Brief: With the pictures removed, the data below must be transcribed in full and exactly.

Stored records
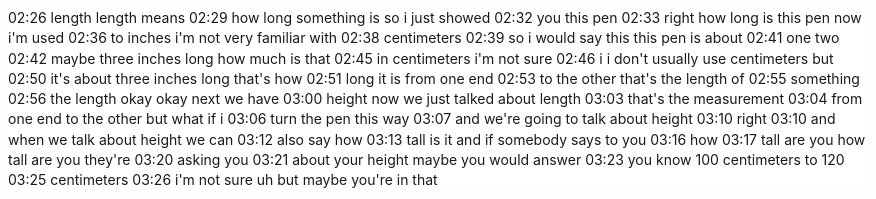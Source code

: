 02:26
length length means
02:29
how long something is so i just showed
02:32
you this pen
02:33
right how long is this pen now i'm used
02:36
to inches i'm not very familiar with
02:38
centimeters
02:39
so i would say this this pen is about
02:41
one two
02:42
maybe three inches long how much is that
02:45
in centimeters i'm not sure
02:46
i i don't usually use centimeters but
02:50
it's about three inches long that's how
02:51
long it is from one end
02:53
to the other that's the length of
02:55
something
02:56
the length okay okay next we have
03:00
height now we just talked about length
03:03
that's the measurement
03:04
from one end to the other but what if i
03:06
turn the pen this way
03:07
and we're going to talk about height
03:10
right
03:10
and when we talk about height we can
03:12
also say how
03:13
tall is it and if somebody says to you
03:16
how
03:17
tall are you how tall are you they're
03:20
asking you
03:21
about your height maybe you would answer
03:23
you know 100 centimeters to 120
03:25
centimeters
03:26
i'm not sure uh but maybe you're in that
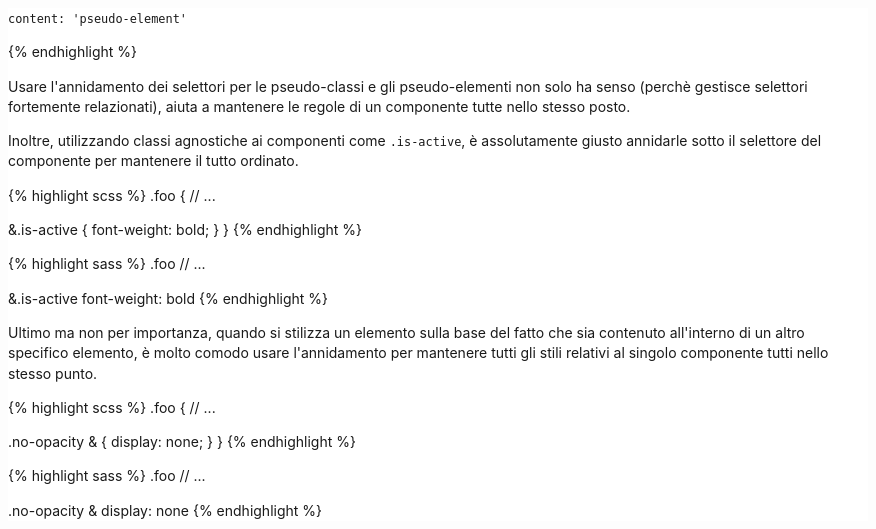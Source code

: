     content: 'pseudo-element'
{% endhighlight %}
  </div>
</div>

Usare l'annidamento dei selettori per le pseudo-classi e gli pseudo-elementi non solo ha senso (perchè gestisce selettori fortemente relazionati), aiuta a mantenere le regole di un componente tutte nello stesso posto.

Inoltre, utilizzando classi agnostiche ai componenti come `.is-active`, è assolutamente giusto annidarle sotto il selettore del componente per mantenere il tutto ordinato.

<div class="code-block">
  <div class="code-block__wrapper" data-syntax="scss">
{% highlight scss %}
.foo {
  // ...

  &.is-active {
    font-weight: bold;
  }
}
{% endhighlight %}
  </div>
  <div class="code-block__wrapper" data-syntax="sass">
{% highlight sass %}
.foo
  // ...

  &.is-active
    font-weight: bold
{% endhighlight %}
  </div>
</div>

Ultimo ma non per importanza, quando si stilizza un elemento sulla base del fatto che sia contenuto all'interno di un altro specifico elemento, è molto comodo usare l'annidamento per mantenere tutti gli stili relativi al singolo componente tutti nello stesso punto.

<div class="code-block">
  <div class="code-block__wrapper" data-syntax="scss">
{% highlight scss %}
.foo {
  // ...

  .no-opacity & {
    display: none;
  }
}
{% endhighlight %}
  </div>
  <div class="code-block__wrapper" data-syntax="sass">
{% highlight sass %}
.foo
  // ...

  .no-opacity &
    display: none
{% endhighlight %}
  </div>
</div>
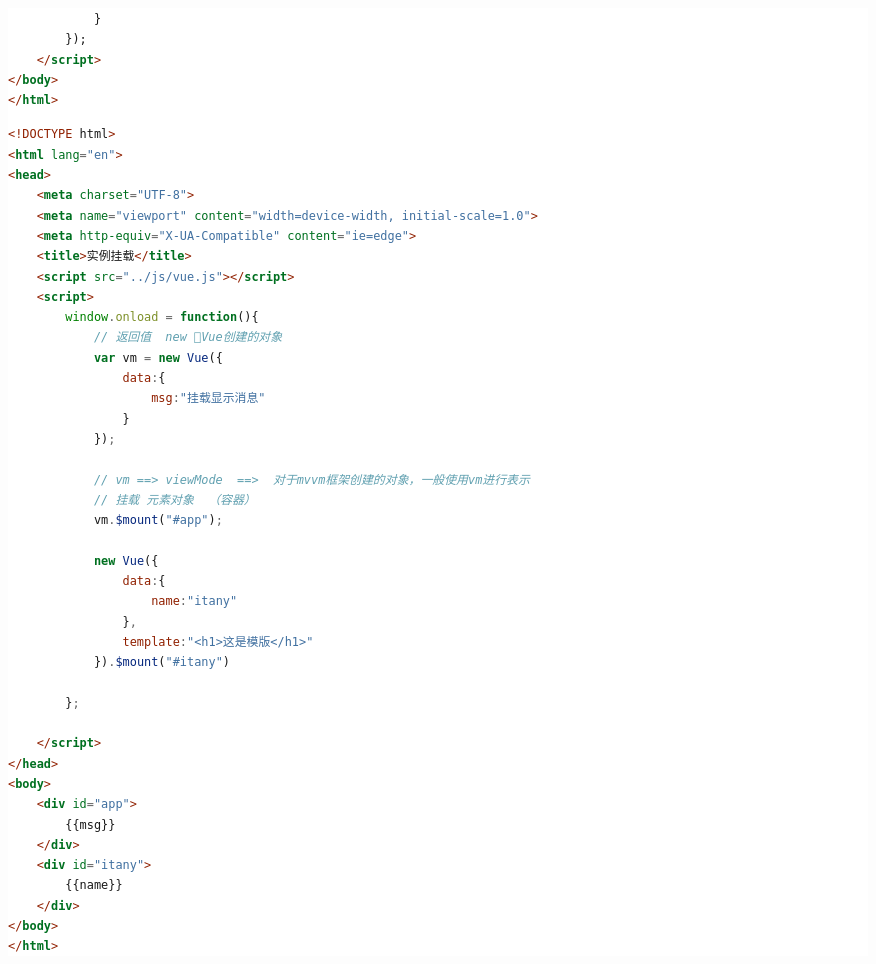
 ```html
            }
        });
    </script>
</body>
</html>
```

```html
<!DOCTYPE html>
<html lang="en">
<head>
    <meta charset="UTF-8">
    <meta name="viewport" content="width=device-width, initial-scale=1.0">
    <meta http-equiv="X-UA-Compatible" content="ie=edge">
    <title>实例挂载</title>
    <script src="../js/vue.js"></script>
    <script>
        window.onload = function(){
            // 返回值  new Vue创建的对象
            var vm = new Vue({
                data:{
                    msg:"挂载显示消息"
                }
            });

            // vm ==> viewMode  ==>  对于mvvm框架创建的对象，一般使用vm进行表示
            // 挂载 元素对象  （容器）
            vm.$mount("#app");

            new Vue({
                data:{
                    name:"itany"
                },
                template:"<h1>这是模版</h1>"
            }).$mount("#itany")

        };
    
    </script>
</head>
<body>
    <div id="app">
        {{msg}}
    </div>
    <div id="itany">
        {{name}}
    </div>
</body>
</html>
```

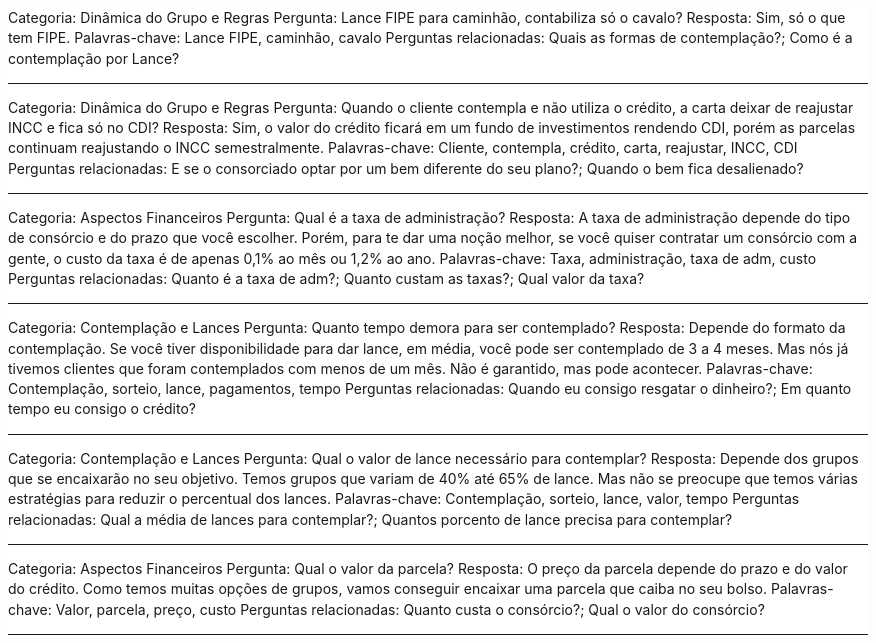 Categoria: Dinâmica do Grupo e Regras
Pergunta: Lance FIPE para caminhão, contabiliza só o cavalo?
Resposta: Sim, só o que tem FIPE.
Palavras-chave: Lance FIPE, caminhão, cavalo
Perguntas relacionadas: Quais as formas de contemplação?; Como é a contemplação por Lance?

---
Categoria: Dinâmica do Grupo e Regras
Pergunta: Quando o cliente contempla e não utiliza o crédito, a carta deixar de reajustar INCC e fica só no CDI?
Resposta: Sim, o valor do crédito ficará em um fundo de investimentos rendendo CDI, porém as parcelas continuam reajustando o INCC semestralmente.
Palavras-chave: Cliente, contempla, crédito, carta, reajustar, INCC, CDI
Perguntas relacionadas: E se o consorciado optar por um bem diferente do seu plano?; Quando o bem fica desalienado?

---
Categoria: Aspectos Financeiros
Pergunta: Qual é a taxa de administração?
Resposta: A taxa de administração depende do tipo de consórcio e do prazo que você escolher. Porém, para te dar uma noção melhor, se você quiser contratar um consórcio com a gente, o custo da taxa é de apenas 0,1% ao mês ou 1,2% ao ano.
Palavras-chave: Taxa, administração, taxa de adm, custo
Perguntas relacionadas: Quanto é a taxa de adm?; Quanto custam as taxas?; Qual valor da taxa?

---
Categoria: Contemplação e Lances
Pergunta: Quanto tempo demora para ser contemplado?
Resposta: Depende do formato da contemplação. Se você tiver disponibilidade para dar lance, em média, você pode ser contemplado de 3 a 4 meses. Mas nós já tivemos clientes que foram contemplados com menos de um mês. Não é garantido, mas pode acontecer.
Palavras-chave: Contemplação, sorteio, lance, pagamentos, tempo
Perguntas relacionadas: Quando eu consigo resgatar o dinheiro?; Em quanto tempo eu consigo o crédito?

---
Categoria: Contemplação e Lances
Pergunta: Qual o valor de lance necessário para contemplar?
Resposta: Depende dos grupos que se encaixarão no seu objetivo. Temos grupos que variam de 40% até 65% de lance. Mas não se preocupe que temos várias estratégias para reduzir o percentual dos lances.
Palavras-chave: Contemplação, sorteio, lance, valor, tempo
Perguntas relacionadas: Qual a média de lances para contemplar?; Quantos porcento de lance precisa para contemplar?

---
Categoria: Aspectos Financeiros
Pergunta: Qual o valor da parcela?
Resposta: O preço da parcela depende do prazo e do valor do crédito. Como temos muitas opções de grupos, vamos conseguir encaixar uma parcela que caiba no seu bolso.
Palavras-chave: Valor, parcela, preço, custo
Perguntas relacionadas: Quanto custa o consórcio?; Qual o valor do consórcio?

---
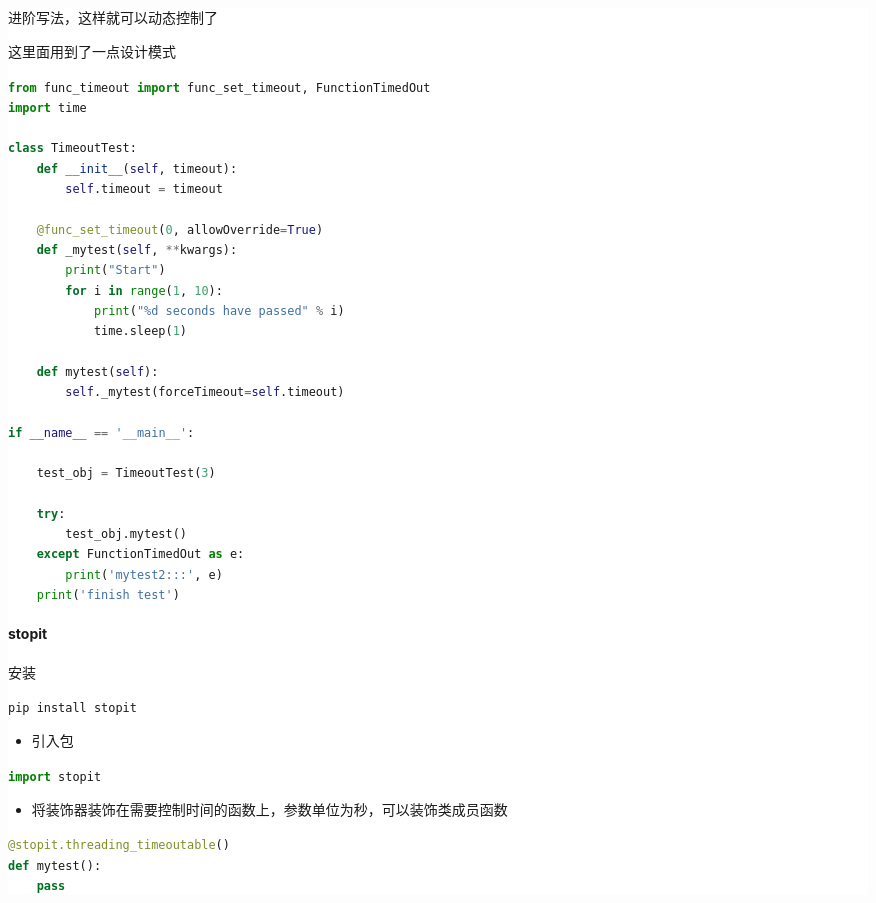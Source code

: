 
进阶写法，这样就可以动态控制了

这里面用到了一点设计模式

```python
from func_timeout import func_set_timeout, FunctionTimedOut
import time

class TimeoutTest:
    def __init__(self, timeout):
        self.timeout = timeout

    @func_set_timeout(0, allowOverride=True)
    def _mytest(self, **kwargs):
        print("Start")
        for i in range(1, 10):
            print("%d seconds have passed" % i)
            time.sleep(1)
    
    def mytest(self):
        self._mytest(forceTimeout=self.timeout)

if __name__ == '__main__':
    
    test_obj = TimeoutTest(3)
    
    try:
        test_obj.mytest()
    except FunctionTimedOut as e:
        print('mytest2:::', e)
    print('finish test')
```





#### stopit

安装

```javascript
pip install stopit
```

- 引入包

```javascript
import stopit
```

- 将装饰器装饰在需要控制时间的函数上，参数单位为秒，可以装饰类成员函数

```python
@stopit.threading_timeoutable()
def mytest():
    pass
```
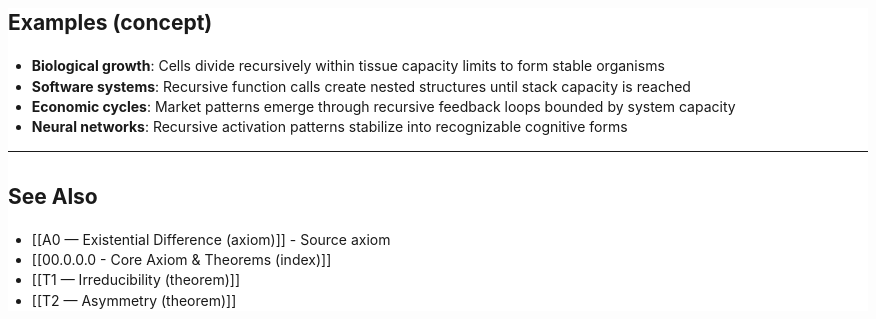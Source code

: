 
## Examples (concept)

- **Biological growth**: Cells divide recursively within tissue capacity limits to form stable organisms
- **Software systems**: Recursive function calls create nested structures until stack capacity is reached
- **Economic cycles**: Market patterns emerge through recursive feedback loops bounded by system capacity
- **Neural networks**: Recursive activation patterns stabilize into recognizable cognitive forms

---

## See Also

- [[A0 — Existential Difference (axiom)]] - Source axiom
- [[00.0.0.0 - Core Axiom & Theorems (index)]]
- [[T1 — Irreducibility (theorem)]]
- [[T2 — Asymmetry (theorem)]]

Output for this exercise:
Source code

: 02:26
length length means
02:29
how long something is so i just showed
02:32
you this pen
02:33
right how long is this pen now i'm used
02:36
to inches i'm not very familiar with
02:38
centimeters
02:39
so i would say this this pen is about
02:41
one two
02:42
maybe three inches long how much is that
02:45
in centimeters i'm not sure
02:46
i i don't usually use centimeters but
02:50
it's about three inches long that's how
02:51
long it is from one end
02:53
to the other that's the length of
02:55
something
02:56
the length okay okay next we have
03:00
height now we just talked about length
03:03
that's the measurement
03:04
from one end to the other but what if i
03:06
turn the pen this way
03:07
and we're going to talk about height
03:10
right
03:10
and when we talk about height we can
03:12
also say how
03:13
tall is it and if somebody says to you
03:16
how
03:17
tall are you how tall are you they're
03:20
asking you
03:21
about your height maybe you would answer
03:23
you know 100 centimeters to 120
03:25
centimeters
03:26
i'm not sure uh but maybe you're in that
Source code

:     content: 'pseudo-element'
{% endhighlight %}
  </div>
</div>

Usare l'annidamento dei selettori per le pseudo-classi e gli pseudo-elementi non solo ha senso (perchè gestisce selettori fortemente relazionati), aiuta a mantenere le regole di un componente tutte nello stesso posto.

Inoltre, utilizzando classi agnostiche ai componenti come `.is-active`, è assolutamente giusto annidarle sotto il selettore del componente per mantenere il tutto ordinato.

<div class="code-block">
  <div class="code-block__wrapper" data-syntax="scss">
{% highlight scss %}
.foo {
  // ...

  &.is-active {
    font-weight: bold;
  }
}
{% endhighlight %}
  </div>
  <div class="code-block__wrapper" data-syntax="sass">
{% highlight sass %}
.foo
  // ...

  &.is-active
    font-weight: bold
{% endhighlight %}
  </div>
</div>

Ultimo ma non per importanza, quando si stilizza un elemento sulla base del fatto che sia contenuto all'interno di un altro specifico elemento, è molto comodo usare l'annidamento per mantenere tutti gli stili relativi al singolo componente tutti nello stesso punto.

<div class="code-block">
  <div class="code-block__wrapper" data-syntax="scss">
{% highlight scss %}
.foo {
  // ...

  .no-opacity & {
    display: none;
  }
}
{% endhighlight %}
  </div>
  <div class="code-block__wrapper" data-syntax="sass">
{% highlight sass %}
.foo
  // ...

  .no-opacity &
    display: none
{% endhighlight %}
  </div>
</div>
 ```html
            }
        });
    </script>
</body>
</html>
```

```html
<!DOCTYPE html>
<html lang="en">
<head>
    <meta charset="UTF-8">
    <meta name="viewport" content="width=device-width, initial-scale=1.0">
    <meta http-equiv="X-UA-Compatible" content="ie=edge">
    <title>实例挂载</title>
    <script src="../js/vue.js"></script>
    <script>
        window.onload = function(){
            // 返回值  new Vue创建的对象
            var vm = new Vue({
                data:{
                    msg:"挂载显示消息"
                }
            });

            // vm ==> viewMode  ==>  对于mvvm框架创建的对象，一般使用vm进行表示
            // 挂载 元素对象  （容器）
            vm.$mount("#app");

            new Vue({
                data:{
                    name:"itany"
                },
                template:"<h1>这是模版</h1>"
            }).$mount("#itany")

        };
    
    </script>
</head>
<body>
    <div id="app">
        {{msg}}
    </div>
    <div id="itany">
        {{name}}
    </div>
</body>
</html>
```

 Categoria: Dinâmica do Grupo e Regras
Pergunta: Lance FIPE para caminhão, contabiliza só o cavalo?
Resposta: Sim, só o que tem FIPE.
Palavras-chave: Lance FIPE, caminhão, cavalo
Perguntas relacionadas: Quais as formas de contemplação?; Como é a contemplação por Lance?

---
Categoria: Dinâmica do Grupo e Regras
Pergunta: Quando o cliente contempla e não utiliza o crédito, a carta deixar de reajustar INCC e fica só no CDI?
Resposta: Sim, o valor do crédito ficará em um fundo de investimentos rendendo CDI, porém as parcelas continuam reajustando o INCC semestralmente.
Palavras-chave: Cliente, contempla, crédito, carta, reajustar, INCC, CDI
Perguntas relacionadas: E se o consorciado optar por um bem diferente do seu plano?; Quando o bem fica desalienado?

---
Categoria: Aspectos Financeiros
Pergunta: Qual é a taxa de administração?
Resposta: A taxa de administração depende do tipo de consórcio e do prazo que você escolher. Porém, para te dar uma noção melhor, se você quiser contratar um consórcio com a gente, o custo da taxa é de apenas 0,1% ao mês ou 1,2% ao ano.
Palavras-chave: Taxa, administração, taxa de adm, custo
Perguntas relacionadas: Quanto é a taxa de adm?; Quanto custam as taxas?; Qual valor da taxa?

---
Categoria: Contemplação e Lances
Pergunta: Quanto tempo demora para ser contemplado?
Resposta: Depende do formato da contemplação. Se você tiver disponibilidade para dar lance, em média, você pode ser contemplado de 3 a 4 meses. Mas nós já tivemos clientes que foram contemplados com menos de um mês. Não é garantido, mas pode acontecer.
Palavras-chave: Contemplação, sorteio, lance, pagamentos, tempo
Perguntas relacionadas: Quando eu consigo resgatar o dinheiro?; Em quanto tempo eu consigo o crédito?

---
Categoria: Contemplação e Lances
Pergunta: Qual o valor de lance necessário para contemplar?
Resposta: Depende dos grupos que se encaixarão no seu objetivo. Temos grupos que variam de 40% até 65% de lance. Mas não se preocupe que temos várias estratégias para reduzir o percentual dos lances.
Palavras-chave: Contemplação, sorteio, lance, valor, tempo
Perguntas relacionadas: Qual a média de lances para contemplar?; Quantos porcento de lance precisa para contemplar?

---
Categoria: Aspectos Financeiros
Pergunta: Qual o valor da parcela?
Resposta: O preço da parcela depende do prazo e do valor do crédito. Como temos muitas opções de grupos, vamos conseguir encaixar uma parcela que caiba no seu bolso.
Palavras-chave: Valor, parcela, preço, custo
Perguntas relacionadas: Quanto custa o consórcio?; Qual o valor do consórcio?

---
Source code

: 
进阶写法，这样就可以动态控制了

这里面用到了一点设计模式

```python
from func_timeout import func_set_timeout, FunctionTimedOut
import time

class TimeoutTest:
    def __init__(self, timeout):
        self.timeout = timeout

    @func_set_timeout(0, allowOverride=True)
    def _mytest(self, **kwargs):
        print("Start")
        for i in range(1, 10):
            print("%d seconds have passed" % i)
            time.sleep(1)
    
    def mytest(self):
        self._mytest(forceTimeout=self.timeout)

if __name__ == '__main__':
    
    test_obj = TimeoutTest(3)
    
    try:
        test_obj.mytest()
    except FunctionTimedOut as e:
        print('mytest2:::', e)
    print('finish test')
```





#### stopit

安装

```javascript
pip install stopit
```

- 引入包

```javascript
import stopit
```

- 将装饰器装饰在需要控制时间的函数上，参数单位为秒，可以装饰类成员函数

```python
@stopit.threading_timeoutable()
def mytest():
    pass
```
Source code

: 
## Examples (concept)

- **Biological growth**: Cells divide recursively within tissue capacity limits to form stable organisms
- **Software systems**: Recursive function calls create nested structures until stack capacity is reached
- **Economic cycles**: Market patterns emerge through recursive feedback loops bounded by system capacity
- **Neural networks**: Recursive activation patterns stabilize into recognizable cognitive forms

---

## See Also

- [[A0 — Existential Difference (axiom)]] - Source axiom
- [[00.0.0.0 - Core Axiom & Theorems (index)]]
- [[T1 — Irreducibility (theorem)]]
- [[T2 — Asymmetry (theorem)]]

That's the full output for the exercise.